BEGIN Excerpted data

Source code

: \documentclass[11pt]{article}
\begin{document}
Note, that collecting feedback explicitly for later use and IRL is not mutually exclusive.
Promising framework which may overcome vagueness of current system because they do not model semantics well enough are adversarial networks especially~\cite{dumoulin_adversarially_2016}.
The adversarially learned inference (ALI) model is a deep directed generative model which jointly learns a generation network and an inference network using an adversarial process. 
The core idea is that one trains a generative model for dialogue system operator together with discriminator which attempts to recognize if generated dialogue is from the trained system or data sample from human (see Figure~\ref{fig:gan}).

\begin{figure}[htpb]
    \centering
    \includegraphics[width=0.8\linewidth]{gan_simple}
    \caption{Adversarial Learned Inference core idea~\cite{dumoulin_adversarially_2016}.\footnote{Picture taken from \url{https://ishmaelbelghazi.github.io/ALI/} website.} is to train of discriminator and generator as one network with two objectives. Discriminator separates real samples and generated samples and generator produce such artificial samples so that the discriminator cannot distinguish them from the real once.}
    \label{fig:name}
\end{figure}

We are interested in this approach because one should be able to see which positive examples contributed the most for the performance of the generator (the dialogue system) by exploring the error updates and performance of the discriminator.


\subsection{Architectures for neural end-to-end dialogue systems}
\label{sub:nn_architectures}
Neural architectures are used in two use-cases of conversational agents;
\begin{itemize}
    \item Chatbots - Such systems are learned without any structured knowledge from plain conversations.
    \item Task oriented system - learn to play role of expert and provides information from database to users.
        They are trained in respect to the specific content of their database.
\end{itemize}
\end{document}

END Excerpted data

**Activity:**
Starting with the first line above and ending with the line that holds "Neural architectures are", restate each line word for word and add nothing else.

**Response for this exercise:**
Source code

: \documentclass[11pt]{article}
\begin{document}
Note, that collecting feedback explicitly for later use and IRL is not mutually exclusive.
Promising framework which may overcome vagueness of current system because they do not model semantics well enough are adversarial networks especially~\cite{dumoulin_adversarially_2016}.
The adversarially learned inference (ALI) model is a deep directed generative model which jointly learns a generation network and an inference network using an adversarial process. 
The core idea is that one trains a generative model for dialogue system operator together with discriminator which attempts to recognize if generated dialogue is from the trained system or data sample from human (see Figure~\ref{fig:gan}).

\begin{figure}[htpb]
    \centering
    \includegraphics[width=0.8\linewidth]{gan_simple}
    \caption{Adversarial Learned Inference core idea~\cite{dumoulin_adversarially_2016}.\footnote{Picture taken from \url{https://ishmaelbelghazi.github.io/ALI/} website.} is to train of discriminator and generator as one network with two objectives. Discriminator separates real samples and generated samples and generator produce such artificial samples so that the discriminator cannot distinguish them from the real once.}
    \label{fig:name}
\end{figure}

We are interested in this approach because one should be able to see which positive examples contributed the most for the performance of the generator (the dialogue system) by exploring the error updates and performance of the discriminator.


\subsection{Architectures for neural end-to-end dialogue systems}
\label{sub:nn_architectures}
Neural architectures are used in two use-cases of conversational agents;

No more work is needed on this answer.